Reading ML Papers as a newcomer - tips & tricks

I am by no means an expert in ML. However, I am a former consultant and a newcomer to reading ML papers in a program that requires a lot of reading them. So you could say that I am an expert in dealing with complicated content that I am not well versed in ;-) After searching on google for how best to tackle this task it also became rapidly apparent that: 1) reading ML papers is a must for most people in the field, regardless of expertise and 2) a lot of people are intimidated and overwhelmed by it. My favorite comment came from Adam Rubin in ScienceMag:

“Nothing makes you feel stupid quite like reading a scientific journal article”
Adam Rubin

So, this week I thought I would put down the tips, tricks, hacks & approach that have helped me in tackling ML research papers. Overall the big questions for me were:

How to find good papers to read?
How to prioritize the most important/valuable of these to focus on ?
How to read an individual paper for greatest ROI?

1. How to find papers?

AKA: Is there not just a friendly librarian/ advisor/ wizard to tell me what’s good?
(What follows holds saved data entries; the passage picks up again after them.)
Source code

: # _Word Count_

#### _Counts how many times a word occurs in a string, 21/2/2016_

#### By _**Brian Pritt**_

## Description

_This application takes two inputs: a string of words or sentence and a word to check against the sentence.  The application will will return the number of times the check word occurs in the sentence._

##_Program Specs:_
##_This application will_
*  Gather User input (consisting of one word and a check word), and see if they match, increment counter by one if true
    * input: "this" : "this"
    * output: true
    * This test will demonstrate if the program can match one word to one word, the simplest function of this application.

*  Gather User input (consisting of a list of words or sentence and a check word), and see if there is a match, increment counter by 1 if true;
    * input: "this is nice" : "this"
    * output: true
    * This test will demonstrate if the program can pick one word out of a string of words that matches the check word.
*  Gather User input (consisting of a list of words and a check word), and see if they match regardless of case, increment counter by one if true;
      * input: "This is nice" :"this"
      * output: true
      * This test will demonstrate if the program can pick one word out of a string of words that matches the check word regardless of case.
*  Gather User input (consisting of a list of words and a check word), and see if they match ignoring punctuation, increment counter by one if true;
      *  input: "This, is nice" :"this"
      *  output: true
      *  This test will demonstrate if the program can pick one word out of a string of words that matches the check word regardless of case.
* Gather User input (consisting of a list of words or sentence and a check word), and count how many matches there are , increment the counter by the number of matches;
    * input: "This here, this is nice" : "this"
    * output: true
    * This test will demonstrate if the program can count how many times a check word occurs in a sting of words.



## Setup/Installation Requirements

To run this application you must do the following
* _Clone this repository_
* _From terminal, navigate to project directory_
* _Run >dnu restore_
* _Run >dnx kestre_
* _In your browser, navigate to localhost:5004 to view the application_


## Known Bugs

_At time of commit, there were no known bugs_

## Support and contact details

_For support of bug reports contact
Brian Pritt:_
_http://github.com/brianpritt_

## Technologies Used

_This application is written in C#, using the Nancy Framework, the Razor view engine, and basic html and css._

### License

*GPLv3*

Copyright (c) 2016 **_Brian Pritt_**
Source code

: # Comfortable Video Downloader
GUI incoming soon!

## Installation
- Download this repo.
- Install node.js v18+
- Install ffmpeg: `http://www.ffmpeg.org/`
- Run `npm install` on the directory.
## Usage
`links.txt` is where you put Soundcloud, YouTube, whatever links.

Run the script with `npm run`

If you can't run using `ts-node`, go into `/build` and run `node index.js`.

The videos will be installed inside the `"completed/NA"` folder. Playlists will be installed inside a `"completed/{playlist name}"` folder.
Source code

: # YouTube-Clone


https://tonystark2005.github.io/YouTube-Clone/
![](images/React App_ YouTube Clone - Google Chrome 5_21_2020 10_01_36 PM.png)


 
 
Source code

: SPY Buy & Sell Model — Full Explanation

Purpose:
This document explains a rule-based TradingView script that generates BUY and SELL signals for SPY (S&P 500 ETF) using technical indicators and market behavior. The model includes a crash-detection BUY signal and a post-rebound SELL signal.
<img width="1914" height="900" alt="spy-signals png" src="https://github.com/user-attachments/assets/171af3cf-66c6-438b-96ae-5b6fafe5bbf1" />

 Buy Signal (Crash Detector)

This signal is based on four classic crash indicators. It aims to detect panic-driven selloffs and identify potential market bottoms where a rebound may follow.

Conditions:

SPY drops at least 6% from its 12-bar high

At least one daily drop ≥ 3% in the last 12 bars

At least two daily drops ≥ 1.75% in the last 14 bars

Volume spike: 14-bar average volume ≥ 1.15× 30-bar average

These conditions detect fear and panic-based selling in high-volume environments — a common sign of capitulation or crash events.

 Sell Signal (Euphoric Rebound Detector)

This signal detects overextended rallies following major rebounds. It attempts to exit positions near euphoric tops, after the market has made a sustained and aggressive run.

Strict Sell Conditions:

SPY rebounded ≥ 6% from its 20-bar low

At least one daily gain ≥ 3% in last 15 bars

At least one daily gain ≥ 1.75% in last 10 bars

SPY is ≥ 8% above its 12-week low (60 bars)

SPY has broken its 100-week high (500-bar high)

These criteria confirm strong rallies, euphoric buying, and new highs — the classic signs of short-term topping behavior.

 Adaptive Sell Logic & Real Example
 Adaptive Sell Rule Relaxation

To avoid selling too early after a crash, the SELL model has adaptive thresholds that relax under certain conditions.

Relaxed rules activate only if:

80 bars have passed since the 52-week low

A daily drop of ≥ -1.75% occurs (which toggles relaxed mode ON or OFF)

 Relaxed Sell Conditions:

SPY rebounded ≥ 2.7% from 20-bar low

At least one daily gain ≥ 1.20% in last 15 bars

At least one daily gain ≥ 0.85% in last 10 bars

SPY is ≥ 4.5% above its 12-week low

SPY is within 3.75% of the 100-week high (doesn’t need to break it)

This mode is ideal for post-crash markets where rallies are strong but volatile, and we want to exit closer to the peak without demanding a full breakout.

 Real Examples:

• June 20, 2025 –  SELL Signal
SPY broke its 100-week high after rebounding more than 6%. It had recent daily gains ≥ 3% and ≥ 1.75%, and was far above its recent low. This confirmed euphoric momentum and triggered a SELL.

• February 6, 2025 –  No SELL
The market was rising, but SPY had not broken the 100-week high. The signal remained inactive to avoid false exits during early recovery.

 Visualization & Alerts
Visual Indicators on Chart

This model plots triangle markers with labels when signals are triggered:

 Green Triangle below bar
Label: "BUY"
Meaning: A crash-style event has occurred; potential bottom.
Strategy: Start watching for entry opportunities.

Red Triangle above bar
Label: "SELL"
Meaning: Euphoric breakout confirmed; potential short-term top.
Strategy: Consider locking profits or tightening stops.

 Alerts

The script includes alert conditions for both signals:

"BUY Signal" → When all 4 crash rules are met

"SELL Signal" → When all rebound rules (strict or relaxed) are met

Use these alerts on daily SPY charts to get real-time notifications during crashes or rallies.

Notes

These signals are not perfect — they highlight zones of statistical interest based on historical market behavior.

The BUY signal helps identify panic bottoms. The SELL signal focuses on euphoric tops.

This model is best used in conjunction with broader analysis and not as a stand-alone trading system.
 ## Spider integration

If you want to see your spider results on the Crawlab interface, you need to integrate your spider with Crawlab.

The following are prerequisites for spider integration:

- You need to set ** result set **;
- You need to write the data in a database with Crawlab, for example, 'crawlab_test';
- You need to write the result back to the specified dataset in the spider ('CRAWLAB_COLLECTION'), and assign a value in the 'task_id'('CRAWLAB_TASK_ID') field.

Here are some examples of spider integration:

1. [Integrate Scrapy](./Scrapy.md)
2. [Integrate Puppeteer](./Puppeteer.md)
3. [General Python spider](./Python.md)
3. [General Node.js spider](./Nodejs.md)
If you find them, send me my way ;-) No, really ….

The key publication sites - most notably arXiv.org - provide online access to papers. One of the truly refreshing things has been how little has been behind paywalls or complicated login systems. arXiv is a repository for preprints - so papers have not been through full peer review cycles. This means that we get very timely access to the latest developments in ML easily (yay!) but on the downside it means that we get ALL the developments - at volume. To be honest I have found arXiv.org too overwhelming generally and have only used it to retrieve specific papers that I have found referenced elsewhere. To search for and find papers I have used the ‘sanity preserver’ arxiv-sanity built by Andrej Karpathy which allows you to curate & sort arXiv by filters like recent, hyped, recommended etc. All the traditional repositories like GoogleScholar and JSTOR include papers but I have found arXiv & arxiv sanity more than enough to access all the papers I have wanted to date. One other publication site that I love is Distill.pub. It is an interactive, visual journal for ML and does not yet suffer from the overwhelm of papers that arXiv does. It has some great papers on visualization, in particular.

Beyond these sources - really using the tips in the prioritization section below has helped me find the papers that I have found most helpful.

2. How to prioritize the most important of these to focus on ?

AKA: Seriously? Do these ML peeps have a 25th hour in the day … there are how many papers out there?

The technical (Australian) term is a shedload… On Friday March 1, 2019 alone 148 new ML papers were published on arXiv; by 2017 more than 60,000 papers in the field of AI were published on the database Scopus (see below). So the problem in ML (or AI/DL as is your wont ) is not a lack of papers, but rather finding a path through the sheer volume of them.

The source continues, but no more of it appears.